In manuscripts of the 18th century there are references to the crystal vessel which is described as a “krateter” and is believed to have been the gift of Andronicus Palaeologus. Thus the catalogue of sacred vessels of 1749 describes it as “a crystal cup of andronicus the king”. A proskynetarion* written around 1728 states that Andronicus donated “another krateter cup and it is of finest crystal and of great price”, while in the ‘patria’, the historical memorabilia of the Monastery, of 1740 we read that Andronicus gave, apart from “the cup of jasper”, “another krateter cup”. This tradition, later repeated by Porfirij Uspenskij, does not seem, on the basis of the present state of knowledge, to be older than the 16th century and does not receive support from the dating of the object9. The interesting description of the vessel as a krateter must come from a meaning, rarely encountered, applied to an ecclesiastical vessel held (kratein = to hold) by handles.

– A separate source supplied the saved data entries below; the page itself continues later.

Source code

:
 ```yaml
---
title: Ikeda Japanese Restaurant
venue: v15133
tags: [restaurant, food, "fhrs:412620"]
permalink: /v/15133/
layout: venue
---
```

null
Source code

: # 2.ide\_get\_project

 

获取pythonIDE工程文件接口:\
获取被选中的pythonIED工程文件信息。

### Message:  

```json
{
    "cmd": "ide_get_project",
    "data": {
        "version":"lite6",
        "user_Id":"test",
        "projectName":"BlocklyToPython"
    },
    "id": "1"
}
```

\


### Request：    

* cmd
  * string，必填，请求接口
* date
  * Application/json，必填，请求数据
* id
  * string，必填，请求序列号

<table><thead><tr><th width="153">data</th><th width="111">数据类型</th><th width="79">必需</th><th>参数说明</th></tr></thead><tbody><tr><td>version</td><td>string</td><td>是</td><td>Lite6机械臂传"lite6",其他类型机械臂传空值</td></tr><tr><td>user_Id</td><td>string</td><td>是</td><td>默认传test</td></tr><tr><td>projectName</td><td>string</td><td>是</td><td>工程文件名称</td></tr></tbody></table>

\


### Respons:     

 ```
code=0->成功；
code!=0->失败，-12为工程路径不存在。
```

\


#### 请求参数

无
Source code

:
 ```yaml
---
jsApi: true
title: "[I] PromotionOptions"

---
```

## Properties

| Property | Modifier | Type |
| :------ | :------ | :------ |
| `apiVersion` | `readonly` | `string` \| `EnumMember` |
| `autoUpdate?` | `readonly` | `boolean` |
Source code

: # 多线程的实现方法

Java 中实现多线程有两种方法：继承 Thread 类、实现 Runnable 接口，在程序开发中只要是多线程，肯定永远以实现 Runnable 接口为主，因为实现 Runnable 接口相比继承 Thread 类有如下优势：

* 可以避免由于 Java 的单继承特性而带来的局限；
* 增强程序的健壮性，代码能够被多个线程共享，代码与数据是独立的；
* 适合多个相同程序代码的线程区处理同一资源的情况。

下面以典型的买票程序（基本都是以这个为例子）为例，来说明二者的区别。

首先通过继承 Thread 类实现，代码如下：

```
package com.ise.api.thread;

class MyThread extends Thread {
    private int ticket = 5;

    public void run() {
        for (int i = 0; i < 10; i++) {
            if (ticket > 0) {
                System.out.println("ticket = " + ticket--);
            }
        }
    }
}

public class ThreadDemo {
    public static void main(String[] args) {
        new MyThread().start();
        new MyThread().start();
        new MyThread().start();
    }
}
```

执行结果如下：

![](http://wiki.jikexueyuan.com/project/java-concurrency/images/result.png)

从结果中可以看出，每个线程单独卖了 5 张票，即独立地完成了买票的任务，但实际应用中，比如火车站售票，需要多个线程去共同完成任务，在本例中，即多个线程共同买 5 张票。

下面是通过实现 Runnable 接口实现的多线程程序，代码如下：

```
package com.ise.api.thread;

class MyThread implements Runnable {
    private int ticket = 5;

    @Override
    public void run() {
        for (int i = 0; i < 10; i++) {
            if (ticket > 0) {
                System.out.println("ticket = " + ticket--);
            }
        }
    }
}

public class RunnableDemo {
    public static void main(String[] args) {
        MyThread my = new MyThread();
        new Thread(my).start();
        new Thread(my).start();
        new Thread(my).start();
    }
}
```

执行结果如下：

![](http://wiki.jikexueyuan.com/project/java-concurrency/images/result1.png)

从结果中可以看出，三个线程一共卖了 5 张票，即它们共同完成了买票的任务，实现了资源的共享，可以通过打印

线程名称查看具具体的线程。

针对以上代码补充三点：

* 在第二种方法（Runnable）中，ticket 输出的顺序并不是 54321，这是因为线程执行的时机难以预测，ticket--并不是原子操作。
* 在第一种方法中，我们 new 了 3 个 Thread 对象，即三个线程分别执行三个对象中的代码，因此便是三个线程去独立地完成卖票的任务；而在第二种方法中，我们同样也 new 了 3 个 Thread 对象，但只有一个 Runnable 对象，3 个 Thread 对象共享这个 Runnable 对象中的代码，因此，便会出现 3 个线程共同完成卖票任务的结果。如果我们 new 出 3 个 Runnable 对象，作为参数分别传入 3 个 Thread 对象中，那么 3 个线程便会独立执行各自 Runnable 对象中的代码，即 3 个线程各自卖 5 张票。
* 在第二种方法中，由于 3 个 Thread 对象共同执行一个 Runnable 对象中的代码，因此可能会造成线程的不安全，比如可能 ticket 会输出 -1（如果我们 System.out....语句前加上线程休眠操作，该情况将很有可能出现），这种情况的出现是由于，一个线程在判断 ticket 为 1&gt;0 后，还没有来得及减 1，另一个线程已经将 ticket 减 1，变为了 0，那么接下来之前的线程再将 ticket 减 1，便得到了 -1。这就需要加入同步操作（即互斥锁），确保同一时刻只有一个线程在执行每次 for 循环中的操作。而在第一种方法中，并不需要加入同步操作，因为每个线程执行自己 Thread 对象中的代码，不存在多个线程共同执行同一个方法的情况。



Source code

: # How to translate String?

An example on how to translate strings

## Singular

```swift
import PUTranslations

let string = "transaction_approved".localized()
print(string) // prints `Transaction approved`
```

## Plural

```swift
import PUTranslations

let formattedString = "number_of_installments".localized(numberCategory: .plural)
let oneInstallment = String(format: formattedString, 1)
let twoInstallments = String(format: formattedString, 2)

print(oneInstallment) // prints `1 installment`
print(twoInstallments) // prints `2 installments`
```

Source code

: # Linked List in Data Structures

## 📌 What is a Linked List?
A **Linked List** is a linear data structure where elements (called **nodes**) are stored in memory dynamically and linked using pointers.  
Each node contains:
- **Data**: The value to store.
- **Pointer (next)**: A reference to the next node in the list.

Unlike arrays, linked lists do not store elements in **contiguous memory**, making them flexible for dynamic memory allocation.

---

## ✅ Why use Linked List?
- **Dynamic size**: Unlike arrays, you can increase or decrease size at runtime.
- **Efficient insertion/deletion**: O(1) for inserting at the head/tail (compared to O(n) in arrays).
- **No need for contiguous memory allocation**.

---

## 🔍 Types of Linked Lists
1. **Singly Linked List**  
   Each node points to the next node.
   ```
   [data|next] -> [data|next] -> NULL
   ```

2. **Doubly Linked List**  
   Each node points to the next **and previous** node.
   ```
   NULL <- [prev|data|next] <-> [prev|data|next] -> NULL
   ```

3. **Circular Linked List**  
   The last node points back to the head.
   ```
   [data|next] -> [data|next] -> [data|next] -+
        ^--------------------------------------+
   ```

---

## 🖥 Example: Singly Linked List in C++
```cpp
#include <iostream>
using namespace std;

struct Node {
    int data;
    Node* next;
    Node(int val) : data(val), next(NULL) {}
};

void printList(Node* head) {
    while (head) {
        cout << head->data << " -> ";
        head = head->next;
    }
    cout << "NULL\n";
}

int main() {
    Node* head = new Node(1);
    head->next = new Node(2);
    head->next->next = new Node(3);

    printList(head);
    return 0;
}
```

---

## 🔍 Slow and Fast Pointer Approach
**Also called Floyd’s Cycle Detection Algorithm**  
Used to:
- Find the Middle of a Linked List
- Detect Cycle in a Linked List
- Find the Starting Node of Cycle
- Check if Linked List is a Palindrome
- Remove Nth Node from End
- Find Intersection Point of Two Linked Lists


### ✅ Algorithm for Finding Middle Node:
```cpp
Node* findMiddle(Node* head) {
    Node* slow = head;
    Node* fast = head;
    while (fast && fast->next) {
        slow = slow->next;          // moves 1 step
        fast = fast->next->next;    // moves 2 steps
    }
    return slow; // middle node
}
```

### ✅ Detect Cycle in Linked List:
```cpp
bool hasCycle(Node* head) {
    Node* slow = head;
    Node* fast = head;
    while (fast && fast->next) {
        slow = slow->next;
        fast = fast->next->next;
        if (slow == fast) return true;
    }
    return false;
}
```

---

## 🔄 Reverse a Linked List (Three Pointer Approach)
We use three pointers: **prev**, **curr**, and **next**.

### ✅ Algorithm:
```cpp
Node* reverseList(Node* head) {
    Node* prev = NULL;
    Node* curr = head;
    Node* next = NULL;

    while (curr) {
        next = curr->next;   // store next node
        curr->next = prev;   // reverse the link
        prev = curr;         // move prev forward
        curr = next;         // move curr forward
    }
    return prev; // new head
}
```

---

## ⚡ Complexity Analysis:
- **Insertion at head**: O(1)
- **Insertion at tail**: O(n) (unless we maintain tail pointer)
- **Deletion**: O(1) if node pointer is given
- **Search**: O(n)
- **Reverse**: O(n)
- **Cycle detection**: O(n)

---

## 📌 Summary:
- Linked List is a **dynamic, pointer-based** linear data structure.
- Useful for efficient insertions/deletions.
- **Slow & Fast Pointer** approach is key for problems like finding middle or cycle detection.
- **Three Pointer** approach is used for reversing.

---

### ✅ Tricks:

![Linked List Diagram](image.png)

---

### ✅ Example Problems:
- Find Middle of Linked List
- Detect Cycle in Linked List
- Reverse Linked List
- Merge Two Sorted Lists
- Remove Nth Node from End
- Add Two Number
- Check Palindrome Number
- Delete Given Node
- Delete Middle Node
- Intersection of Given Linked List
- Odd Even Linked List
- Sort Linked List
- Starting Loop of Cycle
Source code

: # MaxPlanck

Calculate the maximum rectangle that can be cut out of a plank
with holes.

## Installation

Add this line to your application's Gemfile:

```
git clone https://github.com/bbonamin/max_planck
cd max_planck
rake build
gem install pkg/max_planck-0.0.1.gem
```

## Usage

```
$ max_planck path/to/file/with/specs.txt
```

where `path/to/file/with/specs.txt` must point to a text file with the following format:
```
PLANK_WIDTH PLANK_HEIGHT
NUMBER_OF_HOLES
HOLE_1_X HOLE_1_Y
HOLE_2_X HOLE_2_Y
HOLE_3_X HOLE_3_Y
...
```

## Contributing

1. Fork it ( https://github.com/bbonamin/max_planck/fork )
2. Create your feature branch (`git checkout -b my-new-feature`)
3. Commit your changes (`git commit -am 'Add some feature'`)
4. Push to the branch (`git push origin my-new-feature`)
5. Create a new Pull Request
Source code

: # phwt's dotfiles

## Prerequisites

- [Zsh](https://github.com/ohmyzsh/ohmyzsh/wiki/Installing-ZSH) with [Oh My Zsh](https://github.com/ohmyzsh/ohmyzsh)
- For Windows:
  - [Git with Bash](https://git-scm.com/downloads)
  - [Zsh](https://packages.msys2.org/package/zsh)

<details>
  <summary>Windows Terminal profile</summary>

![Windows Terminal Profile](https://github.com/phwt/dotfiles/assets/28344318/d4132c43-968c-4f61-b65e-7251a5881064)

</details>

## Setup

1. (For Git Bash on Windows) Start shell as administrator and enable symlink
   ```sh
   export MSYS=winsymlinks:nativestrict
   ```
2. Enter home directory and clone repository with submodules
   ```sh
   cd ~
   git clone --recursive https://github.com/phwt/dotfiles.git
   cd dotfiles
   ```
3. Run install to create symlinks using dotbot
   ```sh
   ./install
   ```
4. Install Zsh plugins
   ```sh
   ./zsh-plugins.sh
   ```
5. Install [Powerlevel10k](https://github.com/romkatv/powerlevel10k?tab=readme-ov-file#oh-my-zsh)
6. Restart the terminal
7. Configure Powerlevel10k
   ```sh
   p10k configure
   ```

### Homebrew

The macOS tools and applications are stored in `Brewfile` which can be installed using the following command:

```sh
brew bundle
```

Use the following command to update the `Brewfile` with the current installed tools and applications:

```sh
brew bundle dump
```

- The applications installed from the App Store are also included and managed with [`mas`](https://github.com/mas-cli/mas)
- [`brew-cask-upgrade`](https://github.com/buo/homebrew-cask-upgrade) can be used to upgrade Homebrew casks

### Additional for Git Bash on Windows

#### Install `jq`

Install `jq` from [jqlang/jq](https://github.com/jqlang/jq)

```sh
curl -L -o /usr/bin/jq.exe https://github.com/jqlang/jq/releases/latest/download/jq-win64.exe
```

It is from an alien cultural world that the small stemmed cup shown in Fig. 443 is derived. The translucent green glaze is the distinguishing mark of Chinese stoneware, the renowned celadons of the Lung-ch’üan workshops. The fine stem with the undulating contour, derived from metal vessels, has the archaising character which was usual in the 14th century, the period of the Yüan dynasty, while the somewhat unclear carved plant designs suggest an object in daily use, and one probably produced in the early Ming period, that is, the late 14th and the 15th century. In the early 17th century, the stem was lengthened by means of a gilt mounting decorated with nailed medallions which contain an Ottoman floral arabesque on a niello background. A curved band with bilobed leaves is formed where it joins the ceramic. The mount in effect changes the shape of the object, a practice frequently applied to the Chinese porcelains of the Topkapi. The treasury of the Sultans and that of the Ardabil mosque in Persia constitute the largest concentrations of Chinese porcelain outside China. The admiration felt by the Muslim world for Chinese ceramics led to attempts to imitate them as early as the 9th century, while in the 14th exportation from China to the Middle East took place on a large scale. Muslim writers of the 13th century attributed healing properties and protection against poisons to porcelain, and this belief, applying especially to celadons, was brought to the West by European travellers in the 16th century. The unknown donor of the Vatopaidi cup could have obtained it in the markets of Constantinople, Cairo, or other centres of the Middle East, and certainly would have had in mind, as would the monks, its medicinal properties. Nevertheless, in the inventories of the sacristy it is described simply as a “farfouri” (1748), that is, porcelain, and probably it is what is meant by “a green stone cup with a silver bottom” (1749). It should, however, be noted that therapeutic properties were ascribed, in the East and West alike, to all wonderful, exotic and mythical materials. A typical example of this is the reference in the catalogue of the sacristy of 1749 to a cup of unicorn horn “made with mixtures beneficial for every sickness”.

The oval-shaped plate shown has a small opening in the back which betrays the fact that it is made from two pieces, the bottom and the plate itself.

504-444

The broad, slightly curved, rim has rich baroque floral decoration in the typical style of the Augsburg workshops of the second half of the 17th century. The trouble taken to incorporate the bottom part into the plate is to be explained by the fact that it is an earlier piece from the Augsburg workshops and comes from the bottom decoration of a tazza, that is, the typical Mannerist vessels with a shallow bowl resting on a high foot. When there ceased to be a market for them, it became the custom to cut out the decoration of the bowl, since it was usually exceptionally elaborate, the work of famous craftsmen, and either re-use or employ it to produce the lead dies which were a basic tool of the craftsmen of the time in the reproduction of motifs. This particular scene reproduces, or is, the work of the famous goldsmith Paul Hübner of Augsburg, who around 1590 produced 60 vessels of a similar shape. A series of these, today in Florence, have on their bottom scenes from the Old Testament, among them that of the meeting of Rebekah and Eliezer at the well.